# easystone changes??



## vlcnmstr (Jan 5, 2007)

has anyone heard from easystone recently?
i bought the macro in 2013, got wonderful help from them getting it in the machine (not greatly tech savy but can punch buttons when i need to) but today went in, the macro pops a window saying expired demo (it is not, my visa says otherwise) and then hangs corel up to the point of reboot. 

go to the web site which seems greatly reduced in size and items available and see theres a new version 3 out which has a huge price attached AND it's a subscription, not a purchase..... none of the original lower version stuff is there, and no one seems to answer emails or calls... (then too i was used to getting emails and return calls almost immediately when i first purchased it)
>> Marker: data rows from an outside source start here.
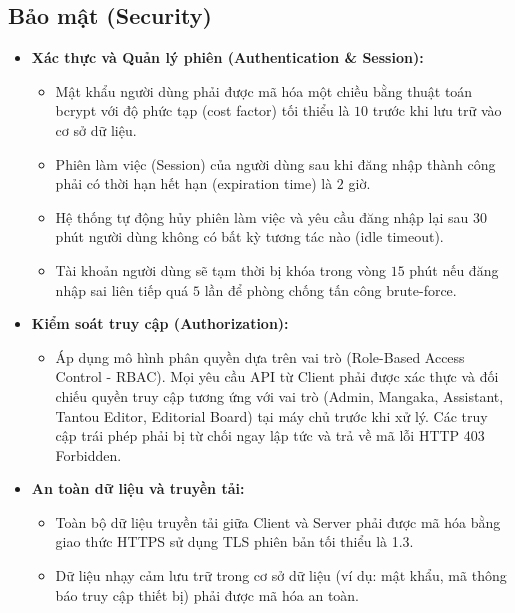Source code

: \subsection{Bảo mật (Security)}
\label{subsec:nfr_security}
\begin{itemize}
    \item \textbf{Xác thực và Quản lý phiên (Authentication \& Session):}
    \begin{itemize}
        \item Mật khẩu người dùng phải được mã hóa một chiều bằng thuật toán bcrypt với độ phức tạp (cost factor) tối thiểu là $10$ trước khi lưu trữ vào cơ sở dữ liệu.
        \item Phiên làm việc (Session) của người dùng sau khi đăng nhập thành công phải có thời hạn hết hạn (expiration time) là $2$ giờ.
        \item Hệ thống tự động hủy phiên làm việc và yêu cầu đăng nhập lại sau $30$ phút người dùng không có bất kỳ tương tác nào (idle timeout).
        \item Tài khoản người dùng sẽ tạm thời bị khóa trong vòng $15$ phút nếu đăng nhập sai liên tiếp quá $5$ lần để phòng chống tấn công brute-force.
    \end{itemize}
    \item \textbf{Kiểm soát truy cập (Authorization):}
    \begin{itemize}
        \item Áp dụng mô hình phân quyền dựa trên vai trò (Role-Based Access Control - RBAC). Mọi yêu cầu API từ Client phải được xác thực và đối chiếu quyền truy cập tương ứng với vai trò (Admin, Mangaka, Assistant, Tantou Editor, Editorial Board) tại máy chủ trước khi xử lý. Các truy cập trái phép phải bị từ chối ngay lập tức và trả về mã lỗi HTTP 403 Forbidden.
    \end{itemize}
    \item \textbf{An toàn dữ liệu và truyền tải:}
    \begin{itemize}
        \item Toàn bộ dữ liệu truyền tải giữa Client và Server phải được mã hóa bằng giao thức HTTPS sử dụng TLS phiên bản tối thiểu là 1.3.
        \item Dữ liệu nhạy cảm lưu trữ trong cơ sở dữ liệu (ví dụ: mật khẩu, mã thông báo truy cập thiết bị) phải được mã hóa an toàn.
    \end{itemize}
\end{itemize}

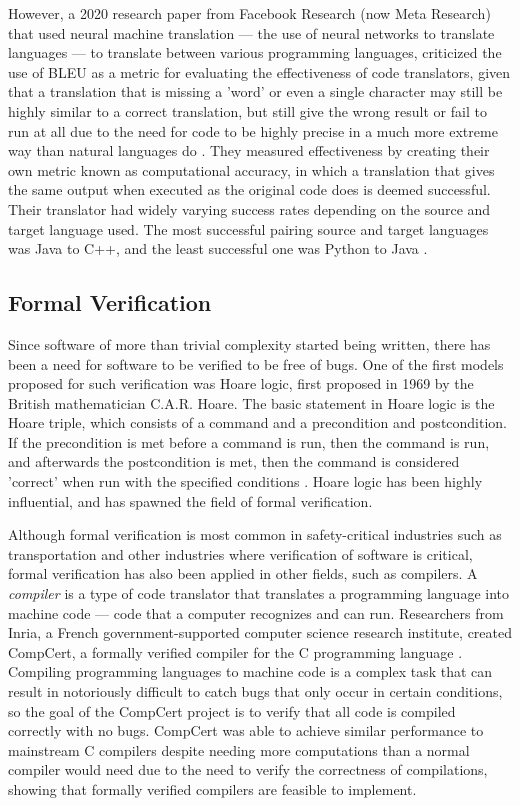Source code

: However, a 2020 research paper from Facebook Research (now Meta Research) that used neural machine translation --- the use of neural networks to translate languages --- to translate between various programming languages, criticized the use of BLEU as a metric for evaluating the effectiveness of code translators, given that a translation that is missing a 'word' or even a single character may still be highly similar to a correct translation, but still give the wrong result or fail to run at all due to the need for code to be highly precise in a much more extreme way than natural languages do \autocite{Roziere}. They measured effectiveness by creating their own metric known as computational accuracy, in which a translation that gives the same output when executed as the original code does is deemed successful. Their translator had widely varying success rates depending on the source and target language used. The most successful pairing source and target languages was Java to C++, and the least successful one was Python to Java \autocite{Roziere}.

\subsection{Formal Verification}
Since software of more than trivial complexity started being written, there has been a need for software to be verified to be free of bugs. One of the first models proposed for such verification was Hoare logic, first proposed in 1969 by the British mathematician C.A.R. Hoare. The basic statement in Hoare logic is the Hoare triple, which consists of a command and a precondition and postcondition. If the precondition is met before a command is run, then the command is run, and afterwards the postcondition is met, then the command is considered 'correct' when run with the specified conditions \autocite{Hoare}. Hoare logic has been highly influential, and has spawned the field of formal verification.

Although formal verification is most common in safety-critical industries such as transportation and other industries where verification of software is critical, formal verification has also been applied in other fields, such as compilers. A \textit{compiler} is a type of code translator that translates a programming language into machine code --- code that a computer recognizes and can run. Researchers from Inria, a French government-supported computer science research institute, created CompCert, a formally verified compiler for the C programming language \autocite{Leroy}. Compiling programming languages to machine code is a complex task that can result in notoriously difficult to catch bugs that only occur in certain conditions, so the goal of the CompCert project is to verify that all code is compiled correctly with no bugs. CompCert was able to achieve similar performance to mainstream C compilers despite needing more computations than a normal compiler would need due to the need to verify the correctness of compilations, showing that formally verified compilers are feasible to implement.

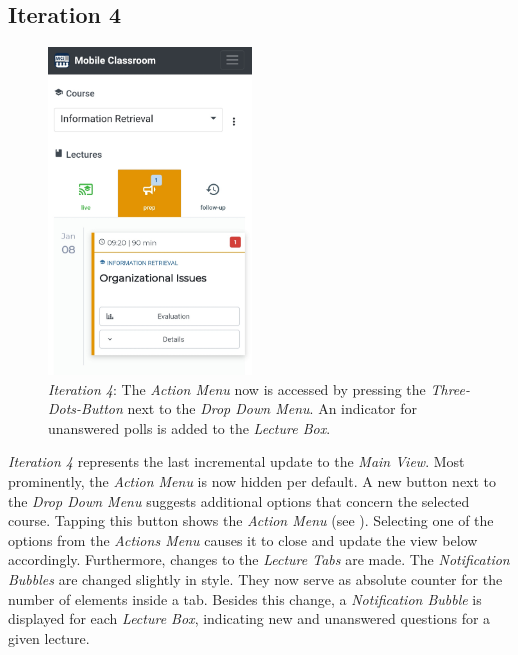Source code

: \subsection{Iteration 4}
\begin{figure}
	\vspace*{-0.5cm}
	\begin{center}
		\includegraphics[width=0.48\textwidth]{screenshots/redesign/main_view_iteration_4.jpg}
	\end{center}
	\caption{\emph{Iteration 4}: The \emph{Action Menu} now is accessed by pressing the \emph{Three-Dots-Button} next to the \emph{Drop Down Menu}. An indicator for unanswered polls is added to the \emph{Lecture Box}.}
	\label{fig:main_view_iteration_4}
\end{figure}
\emph{Iteration 4} represents the last incremental update to the \emph{Main View}.
Most prominently, the  \emph{Action Menu} is now hidden per default. 
A new button next to the \emph{Drop Down Menu} suggests additional options that concern the selected course. Tapping this button shows the \emph{Action Menu} (see ). Selecting one of the options from the \emph{Actions Menu} causes it to close and update the view below accordingly.
Furthermore, changes to the \emph{Lecture Tabs} are made. The \emph{Notification Bubbles} are changed slightly in style. They now serve as absolute counter for the number of elements inside a tab.
Besides this change, a \emph{Notification Bubble} is displayed for each \emph{Lecture Box}, indicating new and unanswered questions for a given lecture.
\\
\\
what happened to the software? what i bought was paid for and definitely NOT a subscription to expire. anyone?


----------



## katruax (Sep 30, 2010)

vlcnmstr said:


> has anyone heard from easystone recently?
> i bought the macro in 2013, got wonderful help from them getting it in the machine (not greatly tech savy but can punch buttons when i need to) but today went in, the macro pops a window saying expired demo (it is not, my visa says otherwise) and then hangs corel up to the point of reboot.
> 
> go to the web site which seems greatly reduced in size and items available and see theres a new version 3 out which has a huge price attached AND it's a subscription, not a purchase..... none of the original lower version stuff is there, and no one seems to answer emails or calls... (then too i was used to getting emails and return calls almost immediately when i first purchased it)
> ...



I think your assumptions are incorrect and for the record I did reply to your email question within one business day... 

When I go to the CorelDRAW website I see X7 the latest version of the software... I see nothing of earlier versions...

Just like CorelDRAW now has a subscription option... Easy Stone does have an option where it's FREE with a Design of the Day Membership... Or you can purchase a license outright... 

There is an upgrade option for $149.00 or a new license purchase for $249.00 with a $100.00 download credit or a 90 Day Design of the Day Membership... So there is pretty good value there...

That said we have hundreds more designs now than we did a year ago... 

I suggested to you via email that you download the latest version... Try it out for 60 days see if you like the enhanced design features the new version offers you and if you do then you can consider upgrading and if you don't then it's just a matter of downloading v2.0 again and use it which we can help you with... 

Feel free to give us a call too... The number is listed on the Contact Us page if you don't get an immediate email response... 

Thank you,

Kevin


----------



## vlcnmstr (Jan 5, 2007)

let's find a time to get the 2 up and running again. that's what i paid for and it worked fine for my purposes. money is too tight to buy an upgrade right now, but i do like having available what i paid for..

thanks
djl


----------



## jeron (Jul 16, 2012)

Why was their version 2 disabled in the first place? That's my question... 

I would like to know why this happened as someone looking for rhinestone software at the moment..

If I buy your newest software will it get disabled when your newest software comes available? If so why?

Thanks,
Jeron


----------



## vlcnmstr (Jan 5, 2007)

i wondered the same thing. i bought and paid for a fulling functioning INDEPENDENT macro for corel. not some time dependent open back door way of accessing my computer to be shut down at whim.
at the time i bought it was supposed to be a one time only fee for a macro that would simply work on.... the fact it was disabled remotely, without warning without even telling me is not cool. where's my money? i want it back. to tell me to upgrade to a "new version" that is now 'subscription' with time limits is changing a contract unilaterally after it's agreed. part of me wants the macro working again, part just wants my money returned.
either way i'm a bit shagged.


----------



## jeron (Jul 16, 2012)

So has it started working again?

Thanks,
Jeron


----------



## vlcnmstr (Jan 5, 2007)

nope not at all. in fact if i click the icon it hangs up corel and i have to reboot the machine.


----------